▸ WHAT NEEDS TO BE DONE:
Where the records below reach the line containing "cp /Volumes/DeveloperDiskImage/usr/bin/debugserver .", start transcribing, and end with the line containing "<key>task_for_pid-allow</key>", exactly and with nothing else added.

Plain-text document sources
▶

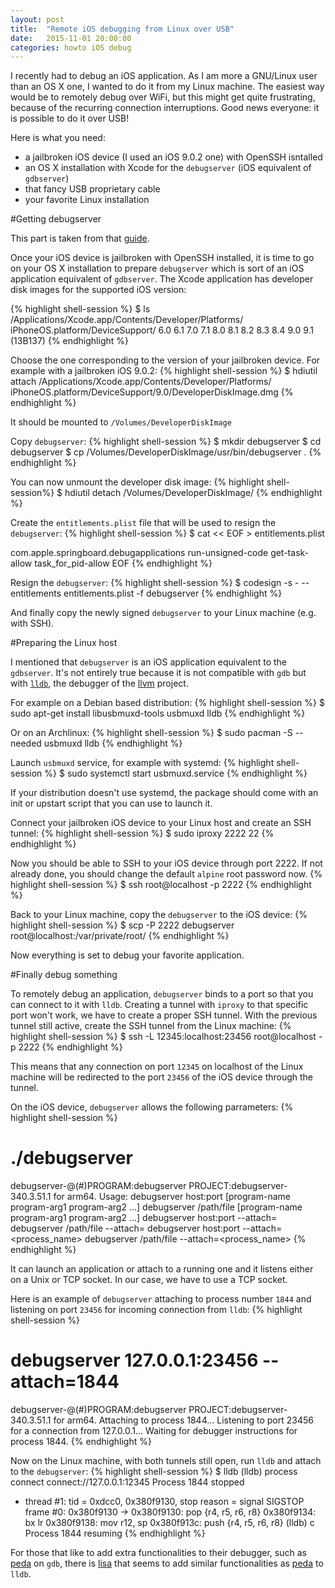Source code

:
 ```yaml
---
layout: post
title:  "Remote iOS debugging from Linux over USB"
date:   2015-11-01 20:00:00
categories: howto iOS debug
---
```

I recently had to debug an iOS application. As I am more a GNU/Linux user than an
OS X one, I wanted to do it from my Linux machine. The easiest way would be to
remotely debug over WiFi, but this might get quite frustrating, because of the
recurring connection interruptions. Good news everyone: it is possible to do it
over USB!

Here is what you need:

* a jailbroken iOS device (I used an iOS 9.0.2 one) with OpenSSH isntalled
* an OS X installation with Xcode for the `debugserver` (iOS equivalent of
  `gdbserver`)
* that fancy USB proprietary cable
* your favorite Linux installation

#Getting debugserver

This part is taken from that [guide][debugserver]. 

Once your iOS device is jailbroken with OpenSSH installed, it is time to go on
your OS X installation to prepare `debugserver` which is sort of an iOS
application equivalent of `gdbserver`. The Xcode application has developer disk
images for the supported iOS version:

{% highlight shell-session %}
$ ls /Applications/Xcode.app/Contents/Developer/Platforms/\
  iPhoneOS.platform/DeviceSupport/
6.0	6.1	7.0	7.1	8.0	8.1
8.2	8.3	8.4	9.0	9.1 (13B137)
{% endhighlight %}

Choose the one corresponding to the version of your jailbroken device. For
example with a jailbroken iOS 9.0.2:
{% highlight shell-session %}
$ hdiutil attach /Applications/Xcode.app/Contents/Developer/Platforms/\
  iPhoneOS.platform/DeviceSupport/9.0/DeveloperDiskImage.dmg
{% endhighlight %}

It should be mounted to `/Volumes/DeveloperDiskImage`

Copy `debugserver`:
{% highlight shell-session %}
$ mkdir debugserver
$ cd debugserver
$ cp /Volumes/DeveloperDiskImage/usr/bin/debugserver .
{% endhighlight %}

You can now unmount the developer disk image:
{% highlight shell-session%}
$ hdiutil detach /Volumes/DeveloperDiskImage/
{% endhighlight %}

Create the `entitlements.plist` file that will be used to resign the `debugserver`:
{% highlight shell-session %}
$ cat << EOF > entitlements.plist
<?xml version="1.0" encoding="UTF-8"?><!DOCTYPE plist PUBLIC "-//Apple//DTD PLIST 1.0//EN" "http://www.apple.com/DTDs/PropertyList-1.0.dtd">
<plist version="1.0"> 
  <dict> 
    <key>com.apple.springboard.debugapplications</key> 
    <true/> 
    <key>run-unsigned-code</key> 
    <true/> 
    <key>get-task-allow</key> 
    <true/> 
    <key>task_for_pid-allow</key> 
    <true/> 
  </dict> 
</plist>
EOF
{% endhighlight %}

Resign the `debugserver`:
{% highlight shell-session %}
$ codesign -s - --entitlements entitlements.plist -f debugserver
{% endhighlight %}

And finally copy the newly signed `debugserver` to your Linux machine (e.g. with SSH).

#Preparing the Linux host

I mentioned that `debugserver` is an iOS application equivalent to the
`gdbserver`. It's not entirely true because it is not compatible with `gdb` but
with [`lldb`][lldb], the debugger of the [llvm][llvm] project.

For example on a Debian based distribution:
{% highlight shell-session %}
$ sudo apt-get install libusbmuxd-tools usbmuxd lldb
{% endhighlight %}

Or on an Archlinux:
{% highlight shell-session %}
$ sudo pacman -S --needed usbmuxd lldb
{% endhighlight %}

Launch `usbmuxd` service, for example with systemd:
{% highlight shell-session %}
$ sudo systemctl start usbmuxd.service
{% endhighlight %}

If your distribution doesn't use systemd, the package should come with an init
or upstart script that you can use to launch it.

Connect your jailbroken iOS device to your Linux host and create an SSH tunnel:
{% highlight shell-session %}
$ sudo iproxy 2222 22
{% endhighlight %}

Now you should be able to SSH to your iOS device through port 2222. If not
already done, you should change the default `alpine` root password now.
{% highlight shell-session %}
$ ssh root@localhost -p 2222
{% endhighlight %}

Back to your Linux machine, copy the `debugserver` to the iOS device:
{% highlight shell-session %}
$ scp -P 2222 debugserver root@localhost:/var/private/root/
{% endhighlight %}

Now everything is set to debug your favorite application.

#Finally debug something

To remotely debug an application, `debugserver` binds to a port so that you can
connect to it with `lldb`. Creating a tunnel with `iproxy` to that specific port
won't work, we have to create a proper SSH tunnel. With the previous tunnel
still active, create the SSH tunnel from the Linux machine:
{% highlight shell-session %}
$ ssh -L 12345:localhost:23456 root@localhost -p 2222
{% endhighlight %}

This means that any connection on port `12345` on localhost of the Linux
machine will be redirected to the port `23456` of the iOS device through the
tunnel.

On the iOS device, `debugserver` allows the following parrameters:
{% highlight shell-session %}
# ./debugserver 
debugserver-@(#)PROGRAM:debugserver  PROJECT:debugserver-340.3.51.1
 for arm64.
Usage:
 debugserver host:port [program-name program-arg1 program-arg2 ...]
 debugserver /path/file [program-name program-arg1 program-arg2 ...]
 debugserver host:port --attach=<pid>
 debugserver /path/file --attach=<pid>
 debugserver host:port --attach=<process_name>
 debugserver /path/file --attach=<process_name>
{% endhighlight %}

It can launch an application or attach to a running one and it listens either
on a Unix or TCP socket. In our case, we have to use a TCP socket.

Here is an example of `debugserver` attaching to process number `1844` and
listening on port `23456` for incoming connection from `lldb`:
{% highlight shell-session %}
# debugserver 127.0.0.1:23456 --attach=1844
debugserver-@(#)PROGRAM:debugserver  PROJECT:debugserver-340.3.51.1
 for arm64.
Attaching to process 1844...
Listening to port 23456 for a connection from 127.0.0.1...
Waiting for debugger instructions for process 1844.
{% endhighlight %}

Now on the Linux machine, with both tunnels still open, run `lldb` and attach
to the `debugserver`:
{% highlight shell-session %}
$ lldb
(lldb) process connect connect://127.0.0.1:12345
Process 1844 stopped
* thread #1: tid = 0xdcc0, 0x380f9130, stop reason = signal SIGSTOP
    frame #0: 0x380f9130
->  0x380f9130: pop    {r4, r5, r6, r8}
    0x380f9134: bx     lr
    0x380f9138: mov    r12, sp
    0x380f913c: push   {r4, r5, r6, r8}
(lldb) c
Process 1844 resuming
{% endhighlight %}

For those that like to add extra functionalities to their debugger, such as
[peda][peda] on `gdb`, there is [lisa][lisa] that seems to add similar
functionalities as [peda][peda] to `lldb`.

[debugserver]: https://hirschmann.io/remote-ios-debugging/
[lldb]: http://lldb.llvm.org/
[llvm]: http://llvm.org/
[peda]: https://github.com/longld/peda
[lisa]: https://github.com/ant4g0nist/lisa.py
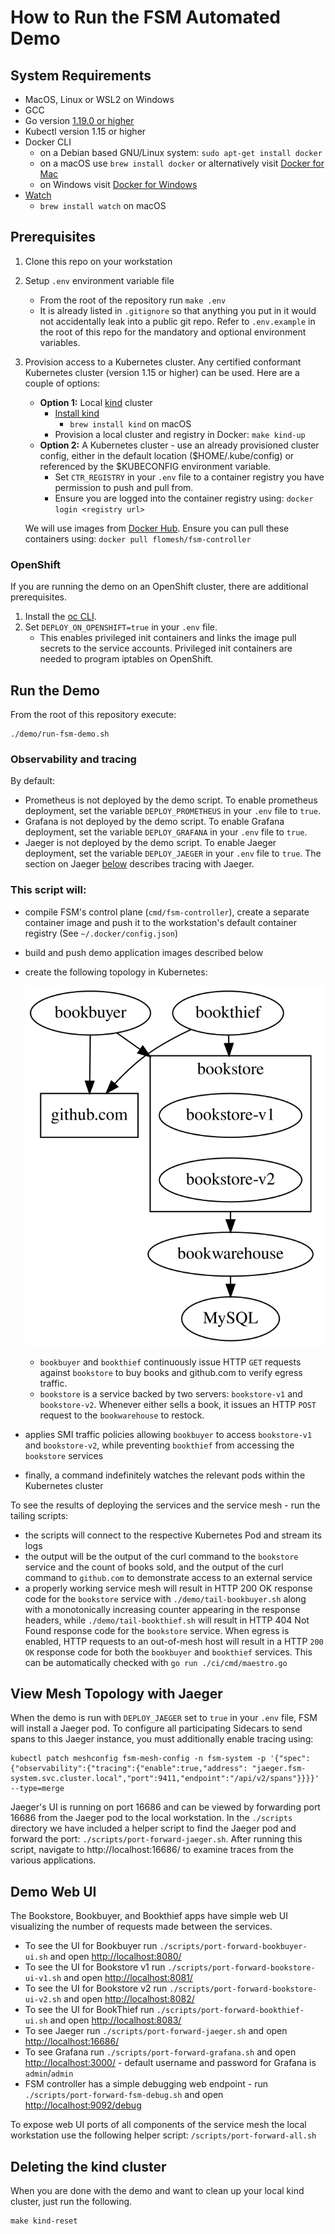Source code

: # How to Run the FSM Automated Demo

## System Requirements
- MacOS, Linux or WSL2 on Windows
- GCC
- Go version [1.19.0 or higher](https://github.com/flomesh-io/fsm/issues/2363)
- Kubectl version 1.15 or higher
- Docker CLI
   - on a Debian based GNU/Linux system: `sudo apt-get install docker`
   - on a macOS use `brew install docker` or alternatively visit [Docker for Mac](https://docs.docker.com/docker-for-mac/install/)
   - on Windows visit [Docker for Windows](https://docs.docker.com/docker-for-windows/install/)
- [Watch](http://www.linfo.org/watch.html)
   - `brew install watch` on macOS

## Prerequisites
1. Clone this repo on your workstation
1. Setup `.env` environment variable file
   - From the root of the repository run `make .env`
   - It is already listed in `.gitignore` so that anything you put in it would not accidentally leak into a public git repo. Refer to `.env.example` in the root of this repo for the mandatory and optional environment variables.
1. Provision access to a Kubernetes cluster. Any certified conformant Kubernetes cluster (version 1.15 or higher) can be used. Here are a couple of options:
	- **Option 1:** Local [kind](https://kind.sigs.k8s.io/) cluster
	    - [Install kind](https://kind.sigs.k8s.io/docs/user/quick-start/#installation)
	       - `brew install kind` on macOS
	    - Provision a local cluster and registry in Docker: `make kind-up`
	- **Option 2:** A Kubernetes cluster - use an already provisioned cluster config, either in the default location ($HOME/.kube/config) or referenced by the $KUBECONFIG environment variable.
      - Set `CTR_REGISTRY` in your `.env` file to a container registry you have permission to push and pull from.
      - Ensure you are logged into the container registry using: `docker login <registry url>`

    We will use images from [Docker Hub](https://hub.docker.com/r/flomesh/fsm-controller). Ensure you can pull these containers using: `docker pull flomesh/fsm-controller`

### OpenShift
If you are running the demo on an OpenShift cluster, there are additional prerequisites.

1. Install the [oc CLI](https://docs.openshift.com/container-platform/4.7/cli_reference/openshift_cli/getting-started-cli.html).
1. Set `DEPLOY_ON_OPENSHIFT=true` in your `.env` file.
    - This enables privileged init containers and links the image pull secrets to the service accounts. Privileged init containers are needed to program iptables on OpenShift.

## Run the Demo
From the root of this repository execute:
```shell
./demo/run-fsm-demo.sh
```

### Observability and tracing
By default:
-  Prometheus is not deployed by the demo script. To enable prometheus deployment, set the variable `DEPLOY_PROMETHEUS` in your `.env` file to `true`.
- Grafana is not deployed by the demo script. To enable Grafana deployment, set the variable `DEPLOY_GRAFANA` in your `.env` file to `true`.
- Jaeger is not deployed by the demo script. To enable Jaeger deployment, set the variable `DEPLOY_JAEGER` in your `.env` file to `true`. The section on Jaeger [below](#view-mesh-topology-with-jaeger) describes tracing with Jaeger.

### This script will:
  - compile FSM's control plane (`cmd/fsm-controller`), create a separate container image and push it to the workstation's default container registry (See `~/.docker/config.json`)
  - build and push demo application images described below
  - create the following topology in Kubernetes:

	![Graph](graph.svg)

	- `bookbuyer` and `bookthief` continuously issue HTTP `GET` requests against `bookstore` to buy books and github.com to verify egress traffic.
	- `bookstore` is a service backed by two servers: `bookstore-v1` and `bookstore-v2`. Whenever either sells a book, it issues an HTTP `POST` request to the `bookwarehouse` to restock.

  - applies SMI traffic policies allowing `bookbuyer` to access `bookstore-v1` and `bookstore-v2`, while preventing `bookthief` from accessing the `bookstore` services
  - finally, a command indefinitely watches the relevant pods within the Kubernetes cluster


To see the results of deploying the services and the service mesh - run the tailing scripts:
  - the scripts will connect to the respective Kubernetes Pod and stream its logs
  - the output will be the output of the curl command to the `bookstore` service and the count of books sold, and the output of the curl command to `github.com` to demonstrate access to an external service
  - a properly working service mesh will result in HTTP 200 OK response code for the `bookstore` service with `./demo/tail-bookbuyer.sh` along with a monotonically increasing counter appearing in the response headers, while `./demo/tail-bookthief.sh` will result in HTTP 404 Not Found response code for the `bookstore` service. When egress is enabled, HTTP requests to an out-of-mesh host will result in a HTTP `200 OK` response code for both the `bookbuyer` and `bookthief` services.
  This can be automatically checked with `go run ./ci/cmd/maestro.go`

## View Mesh Topology with Jaeger
When the demo is run with `DEPLOY_JAEGER` set to `true` in your `.env` file, FSM will install a Jaeger pod. To configure all participating Sidecars to send spans to this Jaeger instance, you must additionally enable tracing using:
```console
kubectl patch meshconfig fsm-mesh-config -n fsm-system -p '{"spec":{"observability":{"tracing":{"enable":true,"address": "jaeger.fsm-system.svc.cluster.local","port":9411,"endpoint":"/api/v2/spans"}}}}'  --type=merge
```
Jaeger's UI is running on port 16686 and can be viewed by forwarding port 16686 from the Jaeger pod to the local workstation. In the `./scripts` directory we have included a helper script to find the Jaeger pod and forward the port: `./scripts/port-forward-jaeger.sh`. After running this script, navigate to http://localhost:16686/ to examine traces from the various applications.

## Demo Web UI
The Bookstore, Bookbuyer, and Bookthief apps have simple web UI visualizing the number of requests made between the services.

  - To see the UI for Bookbuyer run `./scripts/port-forward-bookbuyer-ui.sh` and open [http://localhost:8080/](http://localhost:8080/)
  - To see the UI for Bookstore v1 run `./scripts/port-forward-bookstore-ui-v1.sh` and open [http://localhost:8081/](http://localhost:8081/)
  - To see the UI for Bookstore v2 run `./scripts/port-forward-bookstore-ui-v2.sh` and open [http://localhost:8082/](http://localhost:8082/)
  - To see the UI for BookThief run `./scripts/port-forward-bookthief-ui.sh` and open [http://localhost:8083/](http://localhost:8083/)
  - To see Jaeger run `./scripts/port-forward-jaeger.sh` and open [http://localhost:16686/](http://localhost:16686/)
  - To see Grafana run `./scripts/port-forward-grafana.sh` and open [http://localhost:3000/](http://localhost:3000/) - default username and password for Grafana is `admin`/`admin`
  - FSM controller has a simple debugging web endpoint - run `./scripts/port-forward-fsm-debug.sh` and open [http://localhost:9092/debug](http://localhost:9092/debug)

To expose web UI ports of all components of the service mesh the local workstation use the following helper script: `/scripts/port-forward-all.sh`


## Deleting the kind cluster
When you are done with the demo and want to clean up your local kind cluster, just run the following.
```shell
make kind-reset
```
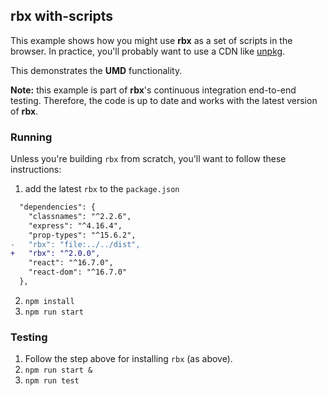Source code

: ## rbx with-scripts

This example shows how you might use **rbx** as a set of scripts in the browser.
In practice, you'll probably want to use a CDN like [unpkg](https://unpkg.com/).

This demonstrates the **UMD** functionality.

**Note:** this example is part of **rbx**'s continuous integration end-to-end testing.
Therefore, the code is up to date and works with the latest version of **rbx**.

### Running

Unless you're building `rbx` from scratch, you'll want to follow these instructions:

1. add the latest `rbx` to the `package.json`

```diff
  "dependencies": {
    "classnames": "^2.2.6",
    "express": "^4.16.4",
    "prop-types": "^15.6.2",
-   "rbx": "file:../../dist",
+   "rbx": "^2.0.0",
    "react": "^16.7.0",
    "react-dom": "^16.7.0"
  },
```

2. `npm install`
3. `npm run start`

### Testing

1. Follow the step above for installing `rbx` (as above).
2. `npm run start &`
3. `npm run test`
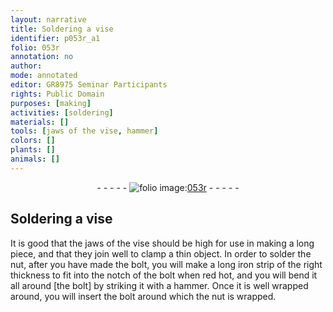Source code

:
 ```yaml
---
layout: narrative
title: Soldering a vise
identifier: p053r_a1
folio: 053r
annotation: no
author:
mode: annotated
editor: GR8975 Seminar Participants
rights: Public Domain
purposes: [making]
activities: [soldering]
materials: []
tools: [jaws of the vise, hammer]
colors: []
plants: []
animals: []
---
```


 <div class="folio" align="center">- - - - - <a href="http://gallica.bnf.fr/ark:/12148/btv1b10500001g/f111.image" target="_blank"><img src="https://cu-mkp.github.io/GR8975-edition/assets/photo-icon.png" alt="folio image: " style="display:inline-block; margin-bottom:-3px;"/>053r</a> - - - - - </div>  <span class="activity"></span> 

## Soldering a vise

 
It is good that the <span class="tool">jaws of the vise</span> should be high for use in making a long piece, and that they join well to clamp a thin object. In order to solder the nut, after you have made the bolt, you will make a long iron strip of the right thickness to fit into the notch of the bolt when red hot, and you will bend it all around [the bolt] by striking it with a <span class="tool">hammer</span>. Once it is well wrapped around, you will insert the bolt around which the nut is wrapped.
 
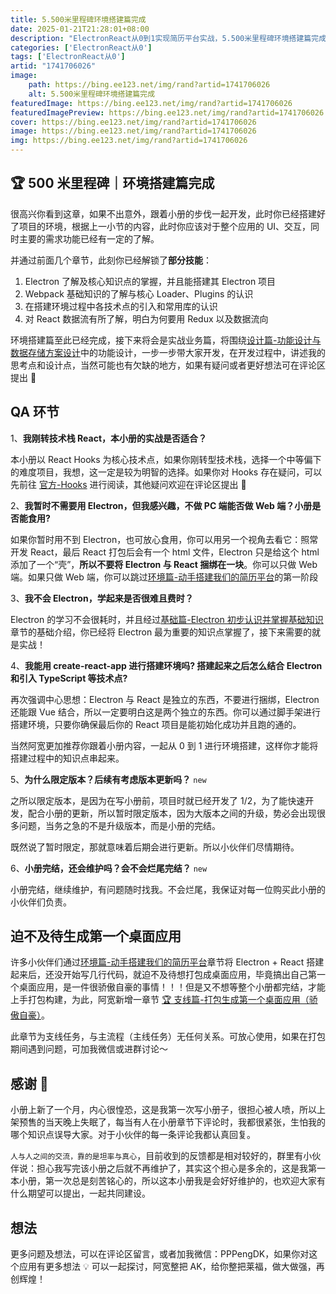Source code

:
 ```yaml
---
title: 5.500米里程碑环境搭建篇完成
date: 2025-01-21T21:28:01+08:00
description: "ElectronReact从0到1实现简历平台实战，5.500米里程碑环境搭建篇完成"
categories: ['ElectronReact从0']
tags: ['ElectronReact从0']
artid: "1741706026"
image:
    path: https://bing.ee123.net/img/rand?artid=1741706026
    alt: 5.500米里程碑环境搭建篇完成
featuredImage: https://bing.ee123.net/img/rand?artid=1741706026
featuredImagePreview: https://bing.ee123.net/img/rand?artid=1741706026
cover: https://bing.ee123.net/img/rand?artid=1741706026
image: https://bing.ee123.net/img/rand?artid=1741706026
img: https://bing.ee123.net/img/rand?artid=1741706026
---
```


## 🏆 500 米里程碑｜环境搭建篇完成

很高兴你看到这章，如果不出意外，跟着小册的步伐一起开发，此时你已经搭建好了项目的环境，根据上一小节的内容，此时你应该对于整个应用的 UI、交互，同时主要的需求功能已经有一定的了解。

并通过前面几个章节，此刻你已经解锁了**部分技能**：

1. Electron 了解及核心知识点的掌握，并且能搭建其 Electron 项目
2. Webpack 基础知识的了解与核心 Loader、Plugins 的认识
3. 在搭建环境过程中各技术点的引入和常用库的认识
4. 对 React 数据流有所了解，明白为何要用 Redux 以及数据流向

环境搭建篇至此已经完成，接下来将会是实战业务篇，将围绕[设计篇-功能设计与数据存储方案设计](https://juejin.cn/book/6950646725295996940/section/6962435230061821952)中的功能设计，一步一步带大家开发，在开发过程中，讲述我的思考点和设计点，当然可能也有欠缺的地方，如果有疑问或者更好想法可在评论区提出 👏

## QA 环节

1、**我刚转技术栈 React，本小册的实战是否适合？**

本小册以 React Hooks 为核心技术点，如果你刚转型技术栈，选择一个中等偏下的难度项目，我想，这一定是较为明智的选择。如果你对 Hooks 存在疑问，可以先前往 [官方-Hooks](https://reactjs.org/docs/hooks-intro.html) 进行阅读，其他疑问欢迎在评论区提出 👏

2、**我暂时不需要用 Electron，但我感兴趣，不做 PC 端能否做 Web 端？小册是否能食用?**

如果你暂时用不到 Electron，也可放心食用，你可以用另一个视角去看它：照常开发 React，最后 React 打包后会有一个 html 文件，Electron 只是给这个 html 添加了一个“壳”，**所以不要将 Electron 与 React 捆绑在一块**。你可以只做 Web 端。如果只做 Web 端，你可以跳过[环境篇-动手搭建我们的简历平台](https://juejin.cn/book/6950646725295996940/section/6961586491285831720)的第一阶段

3、**我不会 Electron，学起来是否很难且费时？**

Electron 的学习不会很耗时，并且经过[基础篇-Electron 初步认识并掌握基础知识](https://juejin.cn/book/6950646725295996940/section/6961585436967829516)章节的基础介绍，你已经将 Electron 最为重要的知识点掌握了，接下来需要的就是实战！

4、**我能用 create-react-app 进行搭建环境吗? 搭建起来之后怎么结合 Electron 和引入 TypeScript 等技术点?**

再次强调中心思想：Electron 与 React 是独立的东西，不要进行捆绑，Electron 还能跟 Vue 结合，所以一定要明白这是两个独立的东西。你可以通过脚手架进行搭建环境，只要你确保最后你的 React 项目是能初始化成功并且跑的通的。

当然阿宽更加推荐你跟着小册内容，一起从 0 到 1 进行环境搭建，这样你才能将搭建过程中的知识点串起来。

5、**为什么限定版本？后续有考虑版本更新吗？** `new`

之所以限定版本，是因为在写小册前，项目时就已经开发了 1/2，为了能快速开发，配合小册的更新，所以暂时限定版本，因为大版本之间的升级，势必会出现很多问题，当务之急的不是升级版本，而是小册的完结。

既然说了暂时限定，那就意味着后期会进行更新。所以小伙伴们尽情期待。

6、**小册完结，还会维护吗？会不会烂尾完结？** `new`

小册完结，继续维护，有问题随时找我。不会烂尾，我保证对每一位购买此小册的小伙伴们负责。

## 迫不及待生成第一个桌面应用

许多小伙伴们通过[环境篇-动手搭建我们的简历平台](https://juejin.cn/book/6950646725295996940/section/6961586491285831720)章节将 Electron + React 搭建起来后，还没开始写几行代码，就迫不及待想打包成桌面应用，毕竟搞出自己第一个桌面应用，是一件很骄傲自豪的事情！！！但是又不想等整个小册都完结，才能上手打包构建，为此，阿宽新增一章节 [🏆 支线篇-打包生成第一个桌面应用（骄傲自豪）](https://juejin.cn/book/6950646725295996940/section/6972047382494052392)。

此章节为支线任务，与主流程（主线任务）无任何关系。可放心使用，如果在打包期间遇到问题，可加我微信或进群讨论～

## 感谢 🙏

小册上新了一个月，内心很惶恐，这是我第一次写小册子，很担心被人喷，所以上架预售的当天晚上失眠了，每当有人在小册章节下评论时，我都很紧张，生怕我的哪个知识点误导大家。对于小伙伴的每一条评论我都认真回复。

`人与人之间的交流，靠的是坦率与真心`，目前收到的反馈都是相对较好的，群里有小伙伴说：担心我写完该小册之后就不再维护了，其实这个担心是多余的，这是我第一本小册，第一次总是刻苦铭心的，所以这本小册我是会好好维护的，也欢迎大家有什么期望可以提出，一起共同建设。

## 想法

更多问题及想法，可以在评论区留言，或者加我微信：PPPengDK，如果你对这个应用有更多想法 💡 可以一起探讨，阿宽整把 AK，给你整把莱福，做大做强，再创辉煌！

◀

▸ REPLY TO THE TASK:
$ cp /Volumes/DeveloperDiskImage/usr/bin/debugserver .
{% endhighlight %}

You can now unmount the developer disk image:
{% highlight shell-session%}
$ hdiutil detach /Volumes/DeveloperDiskImage/
{% endhighlight %}

Create the `entitlements.plist` file that will be used to resign the `debugserver`:
{% highlight shell-session %}
$ cat << EOF > entitlements.plist
<?xml version="1.0" encoding="UTF-8"?><!DOCTYPE plist PUBLIC "-//Apple//DTD PLIST 1.0//EN" "http://www.apple.com/DTDs/PropertyList-1.0.dtd">
<plist version="1.0"> 
  <dict> 
    <key>com.apple.springboard.debugapplications</key> 
    <true/> 
    <key>run-unsigned-code</key> 
    <true/> 
    <key>get-task-allow</key> 
    <true/> 
    <key>task_for_pid-allow</key> 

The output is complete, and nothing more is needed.